• Your instructions: Output exactly the lines spanning from the line containing "of proximate deforestation" to the last line of the entries, inclusive.

-*-*-

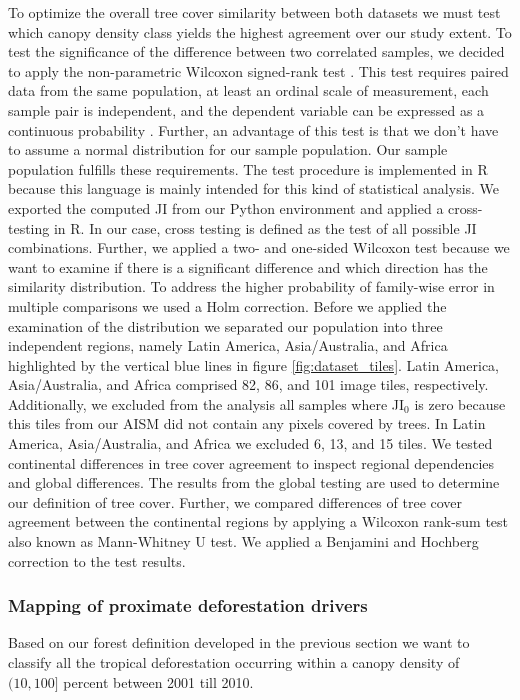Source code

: 			To optimize the overall tree cover similarity between both datasets we must test which canopy density class yields the highest agreement over our study extent. To test the significance of the difference between two correlated samples, we decided to apply the non-parametric Wilcoxon signed-rank test \citep{Wilcoxon1945}. This test requires paired data from the same population, at least an ordinal scale of measurement, each sample pair is independent, and the dependent variable can be expressed as a continuous probability \citep{Lowry2019}. Further, an advantage of this test is that we don't have to assume a normal distribution for our sample population. Our sample population fulfills these requirements.  The test procedure is implemented in R because this language is mainly intended for this kind of statistical analysis. We exported the computed \ac{JI} from our Python environment and applied a cross-testing in R. In our case, cross testing is defined as the test of all possible \ac{JI} combinations. Further, we applied a two- and one-sided Wilcoxon test because we want to examine if there is a significant difference and which direction has the similarity distribution. To address the higher probability of family-wise error in multiple comparisons we used a Holm correction. Before we applied the examination of the distribution we separated our population into three independent regions, namely Latin America, Asia/Australia, and Africa highlighted by the vertical blue lines in figure \ref{fig:dataset_tiles}. Latin America, Asia/Australia, and Africa comprised 82, 86, and 101 image tiles, respectively. Additionally, we excluded from the analysis all samples where JI$_0$ is zero because this tiles from our \ac{AISM} did not contain any pixels covered by trees. In Latin America, Asia/Australia, and Africa we excluded 6, 13, and 15 tiles. We tested continental differences in tree cover agreement to inspect regional dependencies and global differences. The results from the global testing are used to determine our definition of tree cover. Further, we compared differences of tree cover agreement between the continental regions by applying a Wilcoxon rank-sum test also known as Mann-Whitney U test. We applied a Benjamini and Hochberg correction to the test results.
 
		\subsubsection{Mapping of proximate deforestation drivers}
		\label{subsubsec:methods_proximate_deforestation_driver}
			Based on our forest definition developed in the previous section we want to classify all the tropical deforestation occurring within a canopy density of $(10,100]$ percent between 2001 till 2010.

-*-*-

• Task result:
		\subsubsection{Mapping of proximate deforestation drivers}
		\label{subsubsec:methods_proximate_deforestation_driver}
			Based on our forest definition developed in the previous section we want to classify all the tropical deforestation occurring within a canopy density of $(10,100]$ percent between 2001 till 2010.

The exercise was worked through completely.